_YOUR INSTRUCTIONS_
Range to reproduce from the entries below: the line with "放置在关键链末端的缓冲称为*", the line with "当前活动有两个和两个以上的紧后活动，那么", and every line in between. Give them exactly and give nothing else.

_INFORMATION GIVEN_
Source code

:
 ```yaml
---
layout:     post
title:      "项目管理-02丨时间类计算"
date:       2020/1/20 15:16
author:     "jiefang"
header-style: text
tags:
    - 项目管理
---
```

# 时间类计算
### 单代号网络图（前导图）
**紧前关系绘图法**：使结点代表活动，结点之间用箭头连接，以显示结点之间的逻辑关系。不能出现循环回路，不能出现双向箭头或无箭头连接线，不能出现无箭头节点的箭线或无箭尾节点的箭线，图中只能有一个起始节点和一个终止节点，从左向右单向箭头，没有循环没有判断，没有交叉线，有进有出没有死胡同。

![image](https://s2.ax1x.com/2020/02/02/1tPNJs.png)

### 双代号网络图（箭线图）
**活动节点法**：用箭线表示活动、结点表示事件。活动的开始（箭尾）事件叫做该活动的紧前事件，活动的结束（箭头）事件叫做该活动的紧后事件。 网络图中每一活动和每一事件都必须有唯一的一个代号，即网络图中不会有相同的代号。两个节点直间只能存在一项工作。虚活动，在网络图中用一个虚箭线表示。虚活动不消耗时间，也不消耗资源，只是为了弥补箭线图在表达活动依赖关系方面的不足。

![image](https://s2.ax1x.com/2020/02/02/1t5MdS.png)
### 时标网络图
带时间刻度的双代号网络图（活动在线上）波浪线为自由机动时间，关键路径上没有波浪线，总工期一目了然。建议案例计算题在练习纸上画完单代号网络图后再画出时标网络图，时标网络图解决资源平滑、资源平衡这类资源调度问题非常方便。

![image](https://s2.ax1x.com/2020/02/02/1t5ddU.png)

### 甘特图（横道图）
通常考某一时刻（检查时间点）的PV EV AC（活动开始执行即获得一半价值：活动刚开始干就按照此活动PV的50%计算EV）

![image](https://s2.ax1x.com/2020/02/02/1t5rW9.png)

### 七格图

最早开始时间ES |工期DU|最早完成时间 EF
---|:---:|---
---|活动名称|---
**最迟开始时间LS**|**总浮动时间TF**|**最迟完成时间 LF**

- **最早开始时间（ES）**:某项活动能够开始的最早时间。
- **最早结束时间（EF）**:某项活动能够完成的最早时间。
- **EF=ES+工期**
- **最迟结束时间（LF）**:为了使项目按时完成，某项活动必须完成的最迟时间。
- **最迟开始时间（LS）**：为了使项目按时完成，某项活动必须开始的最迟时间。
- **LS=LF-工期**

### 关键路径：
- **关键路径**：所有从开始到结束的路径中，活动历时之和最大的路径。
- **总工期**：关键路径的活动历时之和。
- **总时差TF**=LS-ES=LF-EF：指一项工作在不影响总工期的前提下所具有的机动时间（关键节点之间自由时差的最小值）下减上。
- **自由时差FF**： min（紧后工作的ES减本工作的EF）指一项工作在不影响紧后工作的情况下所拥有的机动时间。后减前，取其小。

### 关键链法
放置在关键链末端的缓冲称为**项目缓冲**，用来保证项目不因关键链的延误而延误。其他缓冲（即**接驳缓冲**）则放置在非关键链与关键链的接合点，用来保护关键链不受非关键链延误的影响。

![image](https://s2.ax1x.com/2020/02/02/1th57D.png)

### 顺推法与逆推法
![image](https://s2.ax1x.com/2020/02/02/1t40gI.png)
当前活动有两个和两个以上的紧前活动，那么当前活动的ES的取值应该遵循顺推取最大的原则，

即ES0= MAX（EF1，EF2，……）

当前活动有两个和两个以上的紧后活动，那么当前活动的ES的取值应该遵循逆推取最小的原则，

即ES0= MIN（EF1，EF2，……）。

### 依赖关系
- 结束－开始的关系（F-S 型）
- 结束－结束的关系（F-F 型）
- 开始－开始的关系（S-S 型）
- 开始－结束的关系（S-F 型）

_TASK RESULT_
放置在关键链末端的缓冲称为**项目缓冲**，用来保证项目不因关键链的延误而延误。其他缓冲（即**接驳缓冲**）则放置在非关键链与关键链的接合点，用来保护关键链不受非关键链延误的影响。

![image](https://s2.ax1x.com/2020/02/02/1th57D.png)

### 顺推法与逆推法
![image](https://s2.ax1x.com/2020/02/02/1t40gI.png)
当前活动有两个和两个以上的紧前活动，那么当前活动的ES的取值应该遵循顺推取最大的原则，

即ES0= MAX（EF1，EF2，……）

当前活动有两个和两个以上的紧后活动，那么当前活动的ES的取值应该遵循逆推取最小的原则，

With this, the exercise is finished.